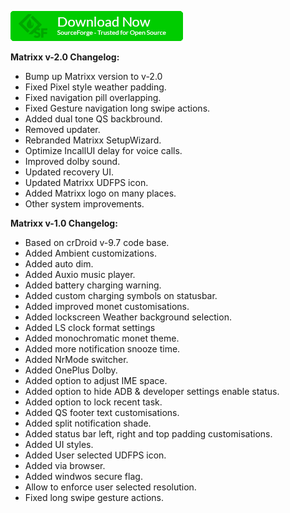 [<img src="assets/sf-download-button.webp" />](https://sourceforge.net/projects/newprojects/files/Matrixx/lemonadep-OnePlus-9Pro "Download all required stuffs.")

<b>Matrixx v-2.0 Changelog:</b>
- Bump up Matrixx version to v-2.0
- Fixed Pixel style weather padding.
- Fixed navigation pill overlapping.
- Fixed Gesture navigation long swipe actions.
- Added dual tone QS backbround.
- Removed updater.
- Rebranded Matrixx SetupWizard.
- Optimize IncallUI delay for voice calls.
- Improved dolby sound.
- Updated recovery UI.
- Updated Matrixx UDFPS icon.
- Added Matrixx logo on many places.
- Other system improvements.

<b>Matrixx v-1.0 Changelog:</b>
- Based on crDroid v-9.7 code base.
- Added Ambient customizations.
- Added auto dim.
- Added Auxio music player.
- Added battery charging warning.
- Added custom charging symbols on statusbar.
- Added improved monet customisations.
- Added lockscreen Weather background selection.
- Added LS clock format settings
- Added monochromatic monet theme.
- Added more notification snooze time.
- Added NrMode switcher.
- Added OnePlus Dolby.
- Added option to adjust IME space.
- Added option to hide ADB & developer settings enable status.
- Added option to lock recent task.
- Added QS footer text customisations.
- Added split notification shade.
- Added status bar left, right and top padding customisations.
- Added UI styles.
- Added User selected UDFPS icon.
- Added via browser.
- Added windwos secure flag.
- Allow to enforce user selected resolution.
- Fixed long swipe gesture actions.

WORK TO COMPLETE
Would you transcribe, unchanged, every line of the material from the one containing "- Added auto dim." to the very end, including both, and nothing else?

RESPONSE
- Added auto dim.
- Added Auxio music player.
- Added battery charging warning.
- Added custom charging symbols on statusbar.
- Added improved monet customisations.
- Added lockscreen Weather background selection.
- Added LS clock format settings
- Added monochromatic monet theme.
- Added more notification snooze time.
- Added NrMode switcher.
- Added OnePlus Dolby.
- Added option to adjust IME space.
- Added option to hide ADB & developer settings enable status.
- Added option to lock recent task.
- Added QS footer text customisations.
- Added split notification shade.
- Added status bar left, right and top padding customisations.
- Added UI styles.
- Added User selected UDFPS icon.
- Added via browser.
- Added windwos secure flag.
- Allow to enforce user selected resolution.
- Fixed long swipe gesture actions.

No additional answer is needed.